Rupert Howell column 3-1-13
Published 12:00 am Friday, March 1, 2013
If you didn’t see it coming then you have your head in the sand or at least haven’t been paying attention.
I’m talking about a trans-gender student in South Panola High School trying to not break the school district’s dress code.
The student wants to get a sex change. “The first step in that is really to start dressing according to your gender and today (Monday) was about going to school and being able to be the person that she is,” Mississippi ACLU Legal Director Bear Atwood was reported as saying.
It’s a two-year process, according to interim superintendent Mike Foster, who is school superintendent until July 1.
And the “process” started a few weeks after Foster was instructed by his school board to study the dress code and school uniforms—an issue that may have come closer to reality with this week’s local controversy.
Foster and school board attorney Colmon Mitchell said after rulings in similar cases, at least one in nearby Itawamba County, the outcome of a challenge of the school’s dress code would be in favor of the ACLU.

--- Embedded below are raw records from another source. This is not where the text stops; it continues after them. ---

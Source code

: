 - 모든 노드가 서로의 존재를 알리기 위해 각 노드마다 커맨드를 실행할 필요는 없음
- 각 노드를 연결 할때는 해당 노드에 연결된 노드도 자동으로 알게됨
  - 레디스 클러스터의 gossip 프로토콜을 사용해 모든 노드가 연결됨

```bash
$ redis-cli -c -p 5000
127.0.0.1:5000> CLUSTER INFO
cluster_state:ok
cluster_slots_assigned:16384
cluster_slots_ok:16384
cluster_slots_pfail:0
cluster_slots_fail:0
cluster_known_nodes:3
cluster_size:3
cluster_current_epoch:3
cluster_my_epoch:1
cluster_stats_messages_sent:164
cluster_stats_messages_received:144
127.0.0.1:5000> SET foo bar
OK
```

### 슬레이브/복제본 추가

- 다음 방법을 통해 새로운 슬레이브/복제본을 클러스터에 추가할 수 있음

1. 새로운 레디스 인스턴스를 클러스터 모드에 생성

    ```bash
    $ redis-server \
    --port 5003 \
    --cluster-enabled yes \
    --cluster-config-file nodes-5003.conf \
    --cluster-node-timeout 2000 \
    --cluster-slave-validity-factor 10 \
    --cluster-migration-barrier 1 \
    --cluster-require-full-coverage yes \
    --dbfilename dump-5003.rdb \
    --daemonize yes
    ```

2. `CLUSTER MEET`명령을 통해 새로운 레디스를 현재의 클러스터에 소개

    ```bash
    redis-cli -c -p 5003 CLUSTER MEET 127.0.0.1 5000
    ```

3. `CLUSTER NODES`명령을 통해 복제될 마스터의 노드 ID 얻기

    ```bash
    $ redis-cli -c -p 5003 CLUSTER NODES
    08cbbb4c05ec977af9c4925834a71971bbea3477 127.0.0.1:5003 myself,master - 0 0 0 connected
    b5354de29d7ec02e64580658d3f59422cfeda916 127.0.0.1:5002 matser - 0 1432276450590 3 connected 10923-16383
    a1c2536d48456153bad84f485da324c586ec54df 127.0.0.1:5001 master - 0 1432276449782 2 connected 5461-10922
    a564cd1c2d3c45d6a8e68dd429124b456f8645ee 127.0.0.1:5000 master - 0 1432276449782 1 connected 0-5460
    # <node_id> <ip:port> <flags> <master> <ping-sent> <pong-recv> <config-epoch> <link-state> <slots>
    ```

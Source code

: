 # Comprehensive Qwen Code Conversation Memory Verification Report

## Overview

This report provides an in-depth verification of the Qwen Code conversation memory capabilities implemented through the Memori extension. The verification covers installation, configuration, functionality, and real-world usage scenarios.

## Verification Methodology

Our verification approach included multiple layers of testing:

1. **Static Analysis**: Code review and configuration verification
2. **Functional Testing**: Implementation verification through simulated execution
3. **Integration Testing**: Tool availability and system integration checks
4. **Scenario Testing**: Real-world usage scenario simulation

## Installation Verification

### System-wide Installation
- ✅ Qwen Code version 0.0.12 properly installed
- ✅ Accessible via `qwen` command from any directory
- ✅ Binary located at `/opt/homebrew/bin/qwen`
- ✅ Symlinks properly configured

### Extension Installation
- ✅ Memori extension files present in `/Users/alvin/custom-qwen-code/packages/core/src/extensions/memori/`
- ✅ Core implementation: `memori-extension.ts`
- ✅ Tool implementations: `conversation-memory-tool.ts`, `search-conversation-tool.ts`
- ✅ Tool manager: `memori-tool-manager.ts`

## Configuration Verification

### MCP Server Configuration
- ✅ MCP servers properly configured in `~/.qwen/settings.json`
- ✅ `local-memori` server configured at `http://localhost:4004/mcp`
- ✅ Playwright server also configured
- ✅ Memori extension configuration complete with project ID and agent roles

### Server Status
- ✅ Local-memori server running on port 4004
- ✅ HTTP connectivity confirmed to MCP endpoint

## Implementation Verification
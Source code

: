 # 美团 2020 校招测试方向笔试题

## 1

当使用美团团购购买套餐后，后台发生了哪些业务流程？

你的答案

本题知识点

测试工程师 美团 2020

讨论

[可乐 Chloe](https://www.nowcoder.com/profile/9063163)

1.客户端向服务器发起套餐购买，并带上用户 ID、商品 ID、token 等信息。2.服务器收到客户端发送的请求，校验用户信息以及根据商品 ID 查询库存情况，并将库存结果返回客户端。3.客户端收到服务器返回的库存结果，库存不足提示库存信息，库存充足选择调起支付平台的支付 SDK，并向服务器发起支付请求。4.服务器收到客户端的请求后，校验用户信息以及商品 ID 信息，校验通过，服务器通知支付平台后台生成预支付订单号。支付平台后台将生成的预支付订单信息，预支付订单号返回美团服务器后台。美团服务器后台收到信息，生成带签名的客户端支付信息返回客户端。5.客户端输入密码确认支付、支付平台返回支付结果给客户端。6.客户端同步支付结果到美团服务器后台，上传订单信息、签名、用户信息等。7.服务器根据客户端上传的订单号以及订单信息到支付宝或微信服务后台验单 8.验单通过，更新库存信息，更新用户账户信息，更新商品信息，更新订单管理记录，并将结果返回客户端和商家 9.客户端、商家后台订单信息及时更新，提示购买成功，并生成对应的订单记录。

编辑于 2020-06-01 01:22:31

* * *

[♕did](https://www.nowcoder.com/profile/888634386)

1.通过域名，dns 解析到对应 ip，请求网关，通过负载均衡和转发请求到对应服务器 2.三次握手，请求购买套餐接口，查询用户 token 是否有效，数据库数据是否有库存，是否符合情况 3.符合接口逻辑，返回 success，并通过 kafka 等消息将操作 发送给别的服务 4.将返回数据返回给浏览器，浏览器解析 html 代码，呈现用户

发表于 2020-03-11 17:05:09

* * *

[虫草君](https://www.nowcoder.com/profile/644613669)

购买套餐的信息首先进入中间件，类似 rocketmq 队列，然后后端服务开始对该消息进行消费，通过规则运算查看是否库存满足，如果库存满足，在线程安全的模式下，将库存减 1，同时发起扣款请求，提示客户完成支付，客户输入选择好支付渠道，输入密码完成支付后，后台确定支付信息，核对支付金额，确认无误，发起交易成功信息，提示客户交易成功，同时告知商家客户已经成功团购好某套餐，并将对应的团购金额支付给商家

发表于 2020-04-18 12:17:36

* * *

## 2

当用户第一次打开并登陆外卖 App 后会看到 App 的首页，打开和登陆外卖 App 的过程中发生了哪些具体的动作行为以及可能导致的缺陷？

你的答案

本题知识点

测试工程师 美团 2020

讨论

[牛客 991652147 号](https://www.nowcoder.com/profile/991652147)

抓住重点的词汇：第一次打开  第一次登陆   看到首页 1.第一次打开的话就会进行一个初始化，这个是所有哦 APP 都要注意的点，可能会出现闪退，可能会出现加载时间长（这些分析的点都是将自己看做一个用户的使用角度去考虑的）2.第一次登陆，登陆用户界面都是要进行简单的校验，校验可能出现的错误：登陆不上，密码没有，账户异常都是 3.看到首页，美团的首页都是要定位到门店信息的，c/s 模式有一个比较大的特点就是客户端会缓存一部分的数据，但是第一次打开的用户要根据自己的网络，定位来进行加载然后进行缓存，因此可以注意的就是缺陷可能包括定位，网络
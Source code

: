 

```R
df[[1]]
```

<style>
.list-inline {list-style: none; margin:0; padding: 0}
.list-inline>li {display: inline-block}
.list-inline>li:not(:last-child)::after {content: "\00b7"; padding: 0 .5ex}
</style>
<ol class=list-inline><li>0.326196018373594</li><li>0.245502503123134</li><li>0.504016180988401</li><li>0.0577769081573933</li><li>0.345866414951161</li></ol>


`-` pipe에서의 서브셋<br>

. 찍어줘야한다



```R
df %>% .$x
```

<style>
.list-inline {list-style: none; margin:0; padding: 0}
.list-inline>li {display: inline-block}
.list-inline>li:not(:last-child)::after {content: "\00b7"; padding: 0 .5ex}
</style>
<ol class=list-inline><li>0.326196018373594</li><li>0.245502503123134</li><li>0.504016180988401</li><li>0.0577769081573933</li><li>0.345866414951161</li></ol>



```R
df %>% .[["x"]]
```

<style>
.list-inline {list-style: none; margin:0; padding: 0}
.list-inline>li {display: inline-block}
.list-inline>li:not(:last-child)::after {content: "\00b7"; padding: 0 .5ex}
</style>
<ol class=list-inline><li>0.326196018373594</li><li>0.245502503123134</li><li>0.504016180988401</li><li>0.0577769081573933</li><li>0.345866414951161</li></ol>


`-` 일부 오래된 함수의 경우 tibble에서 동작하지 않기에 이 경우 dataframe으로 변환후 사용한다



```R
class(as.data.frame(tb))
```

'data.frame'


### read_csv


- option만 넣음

Actually, this battle was over years ago. The U.S. government started pumping money into school districts in the 1960s and ‘70s. Soon, we were addicted and could no longer manage without it.
Render unto Caesar
At that point we virtually left local and state control and were forced to render unto Caesar what was Caesar’s: submission to the federal government.
Schools consolidated and integrated, but much of the local control was lost and the federal government could not only demand its laws and rules be applied, it then had means to enforce them.
E-mail issue
In the same manner, a recent e-mail circulated to advise school staff and administrators not to use Christian references in school e-mail and communications is again about using Caesar’s computers for personal and/or religious use.
Other Mississippi schools are also facing the issue following a recent state superintendents’ meeting where participants were warned that the ACLU is keeping an eye on this and will hold staff members across the board responsible.
Most likely, not one school board member or administrator would want to go against a prayer request from or for a staff member, but by allowing the acting superintendent to follow the law with an administrative action, a costly legal war may be averted over a battle that has long ago been fought.
In the meantime let’s not forget that there is a teenager, still a child in my book, at the forefront. That child deserves an opportunity for life without being harassed or having to live in fear.